## Work instructions
Could you reproduce every record below exactly as written?

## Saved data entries
++++

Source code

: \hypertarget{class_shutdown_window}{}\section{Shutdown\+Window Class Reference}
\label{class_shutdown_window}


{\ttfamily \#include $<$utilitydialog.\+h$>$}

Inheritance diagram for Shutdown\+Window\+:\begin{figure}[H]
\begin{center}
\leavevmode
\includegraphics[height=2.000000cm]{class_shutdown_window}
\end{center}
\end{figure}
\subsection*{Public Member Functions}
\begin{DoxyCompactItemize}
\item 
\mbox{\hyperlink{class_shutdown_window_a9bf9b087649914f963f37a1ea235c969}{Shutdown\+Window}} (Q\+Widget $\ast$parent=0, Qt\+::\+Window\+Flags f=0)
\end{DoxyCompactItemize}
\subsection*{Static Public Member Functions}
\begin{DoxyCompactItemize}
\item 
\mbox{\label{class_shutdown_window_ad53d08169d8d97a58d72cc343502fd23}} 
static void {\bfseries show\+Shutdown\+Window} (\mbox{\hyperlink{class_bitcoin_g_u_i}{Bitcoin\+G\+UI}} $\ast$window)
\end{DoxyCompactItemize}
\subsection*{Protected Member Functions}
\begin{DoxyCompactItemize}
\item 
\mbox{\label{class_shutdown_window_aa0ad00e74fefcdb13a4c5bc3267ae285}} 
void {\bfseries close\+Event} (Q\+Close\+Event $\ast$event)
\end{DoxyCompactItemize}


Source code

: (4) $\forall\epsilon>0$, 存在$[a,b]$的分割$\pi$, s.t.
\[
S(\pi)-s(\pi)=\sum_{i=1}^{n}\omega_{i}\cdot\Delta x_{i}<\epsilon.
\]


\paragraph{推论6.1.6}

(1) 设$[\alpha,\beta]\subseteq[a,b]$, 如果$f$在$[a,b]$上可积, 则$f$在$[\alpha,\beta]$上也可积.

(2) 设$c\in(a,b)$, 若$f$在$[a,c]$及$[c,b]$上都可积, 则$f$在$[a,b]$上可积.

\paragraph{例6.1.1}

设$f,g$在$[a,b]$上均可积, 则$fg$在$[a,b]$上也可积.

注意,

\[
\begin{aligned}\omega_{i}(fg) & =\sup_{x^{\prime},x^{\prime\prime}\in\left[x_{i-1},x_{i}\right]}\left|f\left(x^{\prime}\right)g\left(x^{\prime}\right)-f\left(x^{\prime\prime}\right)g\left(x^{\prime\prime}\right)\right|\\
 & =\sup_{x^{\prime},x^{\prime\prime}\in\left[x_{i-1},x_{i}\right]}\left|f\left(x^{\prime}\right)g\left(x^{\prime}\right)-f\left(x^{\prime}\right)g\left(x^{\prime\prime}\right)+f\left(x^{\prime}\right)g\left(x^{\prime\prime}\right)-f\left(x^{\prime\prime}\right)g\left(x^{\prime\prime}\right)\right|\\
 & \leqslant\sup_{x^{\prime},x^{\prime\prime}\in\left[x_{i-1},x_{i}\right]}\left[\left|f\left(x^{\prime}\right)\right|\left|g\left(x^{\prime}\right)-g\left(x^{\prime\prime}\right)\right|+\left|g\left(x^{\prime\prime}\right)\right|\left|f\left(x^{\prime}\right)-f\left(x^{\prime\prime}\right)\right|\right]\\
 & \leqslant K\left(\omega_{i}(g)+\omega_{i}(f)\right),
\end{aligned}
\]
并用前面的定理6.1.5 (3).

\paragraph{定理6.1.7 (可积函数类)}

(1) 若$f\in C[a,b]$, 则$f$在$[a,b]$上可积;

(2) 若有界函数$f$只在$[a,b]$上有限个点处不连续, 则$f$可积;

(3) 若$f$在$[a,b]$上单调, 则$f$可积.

++++

## Task answer
Source code

: \hypertarget{class_shutdown_window}{}\section{Shutdown\+Window Class Reference}
\label{class_shutdown_window}


{\ttfamily \#include $<$utilitydialog.\+h$>$}

Inheritance diagram for Shutdown\+Window\+:\begin{figure}[H]
\begin{center}
\leavevmode
\includegraphics[height=2.000000cm]{class_shutdown_window}
\end{center}
\end{figure}
\subsection*{Public Member Functions}
\begin{DoxyCompactItemize}
\item 
\mbox{\hyperlink{class_shutdown_window_a9bf9b087649914f963f37a1ea235c969}{Shutdown\+Window}} (Q\+Widget $\ast$parent=0, Qt\+::\+Window\+Flags f=0)
\end{DoxyCompactItemize}
\subsection*{Static Public Member Functions}
\begin{DoxyCompactItemize}
\item 
\mbox{\label{class_shutdown_window_ad53d08169d8d97a58d72cc343502fd23}} 
static void {\bfseries show\+Shutdown\+Window} (\mbox{\hyperlink{class_bitcoin_g_u_i}{Bitcoin\+G\+UI}} $\ast$window)
\end{DoxyCompactItemize}
\subsection*{Protected Member Functions}
\begin{DoxyCompactItemize}
\item 
\mbox{\label{class_shutdown_window_aa0ad00e74fefcdb13a4c5bc3267ae285}} 
void {\bfseries close\+Event} (Q\+Close\+Event $\ast$event)
\end{DoxyCompactItemize}


Source code

: (4) $\forall\epsilon>0$, 存在$[a,b]$的分割$\pi$, s.t.
\[
S(\pi)-s(\pi)=\sum_{i=1}^{n}\omega_{i}\cdot\Delta x_{i}<\epsilon.
\]


\paragraph{推论6.1.6}

(1) 设$[\alpha,\beta]\subseteq[a,b]$, 如果$f$在$[a,b]$上可积, 则$f$在$[\alpha,\beta]$上也可积.

(2) 设$c\in(a,b)$, 若$f$在$[a,c]$及$[c,b]$上都可积, 则$f$在$[a,b]$上可积.

\paragraph{例6.1.1}

设$f,g$在$[a,b]$上均可积, 则$fg$在$[a,b]$上也可积.

注意,

\[
\begin{aligned}\omega_{i}(fg) & =\sup_{x^{\prime},x^{\prime\prime}\in\left[x_{i-1},x_{i}\right]}\left|f\left(x^{\prime}\right)g\left(x^{\prime}\right)-f\left(x^{\prime\prime}\right)g\left(x^{\prime\prime}\right)\right|\\
 & =\sup_{x^{\prime},x^{\prime\prime}\in\left[x_{i-1},x_{i}\right]}\left|f\left(x^{\prime}\right)g\left(x^{\prime}\right)-f\left(x^{\prime}\right)g\left(x^{\prime\prime}\right)+f\left(x^{\prime}\right)g\left(x^{\prime\prime}\right)-f\left(x^{\prime\prime}\right)g\left(x^{\prime\prime}\right)\right|\\
 & \leqslant\sup_{x^{\prime},x^{\prime\prime}\in\left[x_{i-1},x_{i}\right]}\left[\left|f\left(x^{\prime}\right)\right|\left|g\left(x^{\prime}\right)-g\left(x^{\prime\prime}\right)\right|+\left|g\left(x^{\prime\prime}\right)\right|\left|f\left(x^{\prime}\right)-f\left(x^{\prime\prime}\right)\right|\right]\\
 & \leqslant K\left(\omega_{i}(g)+\omega_{i}(f)\right),
\end{aligned}
\]
并用前面的定理6.1.5 (3).

\paragraph{定理6.1.7 (可积函数类)}

(1) 若$f\in C[a,b]$, 则$f$在$[a,b]$上可积;

(2) 若有界函数$f$只在$[a,b]$上有限个点处不连续, 则$f$可积;

(3) 若$f$在$[a,b]$上单调, 则$f$可积.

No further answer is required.